● **Brief**
Output the listing below exactly, minus its images.

● **Source data**
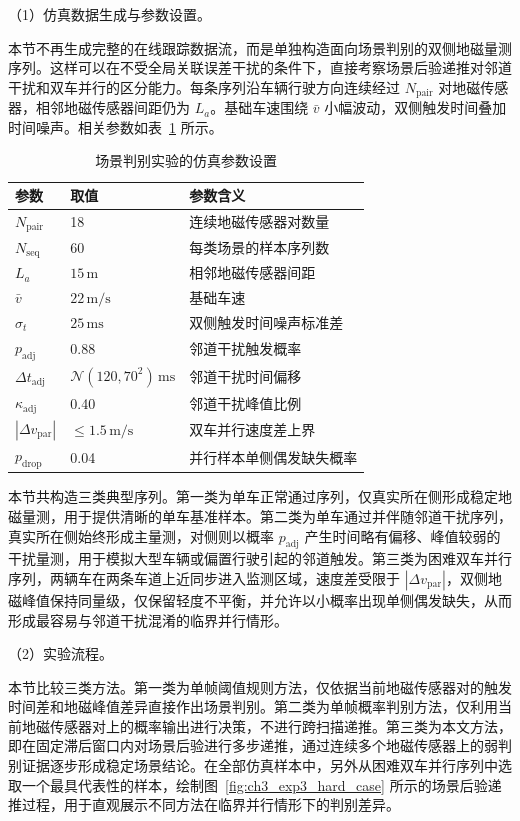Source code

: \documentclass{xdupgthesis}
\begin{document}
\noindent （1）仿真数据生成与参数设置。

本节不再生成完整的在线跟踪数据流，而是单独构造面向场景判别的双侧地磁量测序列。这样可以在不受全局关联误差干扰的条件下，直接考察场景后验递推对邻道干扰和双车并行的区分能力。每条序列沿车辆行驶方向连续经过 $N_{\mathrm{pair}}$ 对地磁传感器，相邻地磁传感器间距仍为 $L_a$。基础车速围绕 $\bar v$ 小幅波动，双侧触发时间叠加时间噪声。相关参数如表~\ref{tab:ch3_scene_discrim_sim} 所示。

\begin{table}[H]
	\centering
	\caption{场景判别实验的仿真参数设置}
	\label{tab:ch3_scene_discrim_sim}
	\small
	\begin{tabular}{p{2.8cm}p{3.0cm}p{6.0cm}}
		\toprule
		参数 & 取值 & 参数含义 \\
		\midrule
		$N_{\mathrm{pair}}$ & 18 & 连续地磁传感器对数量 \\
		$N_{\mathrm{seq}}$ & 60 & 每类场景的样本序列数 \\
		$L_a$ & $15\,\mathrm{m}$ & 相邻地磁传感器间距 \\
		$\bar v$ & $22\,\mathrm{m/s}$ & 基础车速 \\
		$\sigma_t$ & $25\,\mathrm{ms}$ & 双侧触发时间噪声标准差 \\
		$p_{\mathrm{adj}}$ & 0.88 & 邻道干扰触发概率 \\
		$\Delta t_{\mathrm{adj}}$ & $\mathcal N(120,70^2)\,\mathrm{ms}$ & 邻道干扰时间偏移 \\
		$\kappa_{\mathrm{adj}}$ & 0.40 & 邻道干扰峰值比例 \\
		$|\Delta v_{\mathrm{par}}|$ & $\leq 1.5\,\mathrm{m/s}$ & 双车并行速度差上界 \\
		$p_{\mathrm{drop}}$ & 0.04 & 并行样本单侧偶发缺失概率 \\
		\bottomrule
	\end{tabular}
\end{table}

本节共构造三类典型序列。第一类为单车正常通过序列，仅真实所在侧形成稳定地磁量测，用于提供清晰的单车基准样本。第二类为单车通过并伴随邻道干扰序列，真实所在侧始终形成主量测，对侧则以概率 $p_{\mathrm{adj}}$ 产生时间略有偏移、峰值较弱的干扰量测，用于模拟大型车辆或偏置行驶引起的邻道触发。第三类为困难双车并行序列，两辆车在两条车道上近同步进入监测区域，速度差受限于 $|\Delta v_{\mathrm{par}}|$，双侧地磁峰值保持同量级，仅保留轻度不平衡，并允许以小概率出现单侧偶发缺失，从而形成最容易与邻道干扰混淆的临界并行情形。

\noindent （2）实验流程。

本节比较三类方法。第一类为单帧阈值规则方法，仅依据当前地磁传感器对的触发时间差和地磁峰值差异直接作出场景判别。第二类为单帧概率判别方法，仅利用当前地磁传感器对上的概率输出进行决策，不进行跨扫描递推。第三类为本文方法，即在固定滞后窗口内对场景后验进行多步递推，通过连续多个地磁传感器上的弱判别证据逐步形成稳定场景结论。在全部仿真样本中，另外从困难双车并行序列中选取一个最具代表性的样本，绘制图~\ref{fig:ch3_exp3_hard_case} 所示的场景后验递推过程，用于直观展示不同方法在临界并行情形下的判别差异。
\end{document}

● **Response to this task**
Source code

: \documentclass{xdupgthesis}
\begin{document}
\noindent （1）仿真数据生成与参数设置。

本节不再生成完整的在线跟踪数据流，而是单独构造面向场景判别的双侧地磁量测序列。这样可以在不受全局关联误差干扰的条件下，直接考察场景后验递推对邻道干扰和双车并行的区分能力。每条序列沿车辆行驶方向连续经过 $N_{\mathrm{pair}}$ 对地磁传感器，相邻地磁传感器间距仍为 $L_a$。基础车速围绕 $\bar v$ 小幅波动，双侧触发时间叠加时间噪声。相关参数如表~\ref{tab:ch3_scene_discrim_sim} 所示。

\begin{table}[H]
	\centering
	\caption{场景判别实验的仿真参数设置}
	\label{tab:ch3_scene_discrim_sim}
	\small
	\begin{tabular}{p{2.8cm}p{3.0cm}p{6.0cm}}
		\toprule
		参数 & 取值 & 参数含义 \\
		\midrule
		$N_{\mathrm{pair}}$ & 18 & 连续地磁传感器对数量 \\
		$N_{\mathrm{seq}}$ & 60 & 每类场景的样本序列数 \\
		$L_a$ & $15\,\mathrm{m}$ & 相邻地磁传感器间距 \\
		$\bar v$ & $22\,\mathrm{m/s}$ & 基础车速 \\
		$\sigma_t$ & $25\,\mathrm{ms}$ & 双侧触发时间噪声标准差 \\
		$p_{\mathrm{adj}}$ & 0.88 & 邻道干扰触发概率 \\
		$\Delta t_{\mathrm{adj}}$ & $\mathcal N(120,70^2)\,\mathrm{ms}$ & 邻道干扰时间偏移 \\
		$\kappa_{\mathrm{adj}}$ & 0.40 & 邻道干扰峰值比例 \\
		$|\Delta v_{\mathrm{par}}|$ & $\leq 1.5\,\mathrm{m/s}$ & 双车并行速度差上界 \\
		$p_{\mathrm{drop}}$ & 0.04 & 并行样本单侧偶发缺失概率 \\
		\bottomrule
	\end{tabular}
\end{table}

本节共构造三类典型序列。第一类为单车正常通过序列，仅真实所在侧形成稳定地磁量测，用于提供清晰的单车基准样本。第二类为单车通过并伴随邻道干扰序列，真实所在侧始终形成主量测，对侧则以概率 $p_{\mathrm{adj}}$ 产生时间略有偏移、峰值较弱的干扰量测，用于模拟大型车辆或偏置行驶引起的邻道触发。第三类为困难双车并行序列，两辆车在两条车道上近同步进入监测区域，速度差受限于 $|\Delta v_{\mathrm{par}}|$，双侧地磁峰值保持同量级，仅保留轻度不平衡，并允许以小概率出现单侧偶发缺失，从而形成最容易与邻道干扰混淆的临界并行情形。

\noindent （2）实验流程。

本节比较三类方法。第一类为单帧阈值规则方法，仅依据当前地磁传感器对的触发时间差和地磁峰值差异直接作出场景判别。第二类为单帧概率判别方法，仅利用当前地磁传感器对上的概率输出进行决策，不进行跨扫描递推。第三类为本文方法，即在固定滞后窗口内对场景后验进行多步递推，通过连续多个地磁传感器上的弱判别证据逐步形成稳定场景结论。在全部仿真样本中，另外从困难双车并行序列中选取一个最具代表性的样本，绘制图~\ref{fig:ch3_exp3_hard_case} 所示的场景后验递推过程，用于直观展示不同方法在临界并行情形下的判别差异。
\end{document}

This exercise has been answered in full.